Enrolled patients were those presenting with STEMI within 12 h of symptom onset. Patients were randomized to either Palmaz–Schatz stent implantation (N = 25) or balloon angioplasty (N = 23) between January and November 1996; or Palmaz–Schatz (N = 26), or Cordis coil stent implantation (N = 24) or balloon angioplasty (N = 19) between February 1998 and March 1999.

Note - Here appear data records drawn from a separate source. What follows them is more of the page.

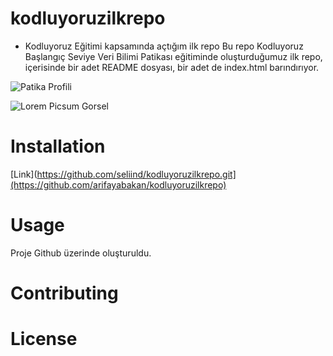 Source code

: # kodluyoruzilkrepo

- Kodluyoruz Eğitimi kapsamında açtığım ilk repo
Bu repo Kodluyoruz Başlangıç Seviye Veri Bilimi Patikası eğitiminde oluşturduğumuz ilk repo, içerisinde bir adet README dosyası, bir adet de index.html barındırıyor. 

![Patika Profili](https://app.patika.dev/arifayabakan)

![Lorem Picsum Gorsel](https://resimyukle.io/r/AcIoMiUp0kcontent_copy)

# Installation

[Link](https://github.com/seliind/kodluyoruzilkrepo.git](https://github.com/arifayabakan/kodluyoruzilkrepo)

# Usage

Proje Github üzerinde oluşturuldu.

# Contributing

# License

Patients (67 ± 11 years) arrived to the hospital within median 2.5 h of symptom onset with Killip 1/2/3/4 grade (72/19/7/2 % , respectively). The culprit lesion was located in the left anterior descending (50 % ), right (39 % ), or left circumflex coronary artery (11 % ) with TIMI 0/1/2/3 flow (81/5/12/2 % , respectively). Clinical/angiographic features were comparable between the 2 groups. During follow-up, there was a significant reduction in cardiac mortality in the stent group (5 % ) compared to the angioplasty group (17 % , log-rank test p = 0.04). In addition, the stent group had a lower target lesion revascularization rate (28 % versus 52 % , p = 0.008), and a significantly lower major adverse cardiac event rate (37 % versus 67 % , p = 0.005), than the angioplasty group.
Compared to balloon angioplasty, primary stenting resulted in a sustained beneficial effect on cardiac mortality at 8 years.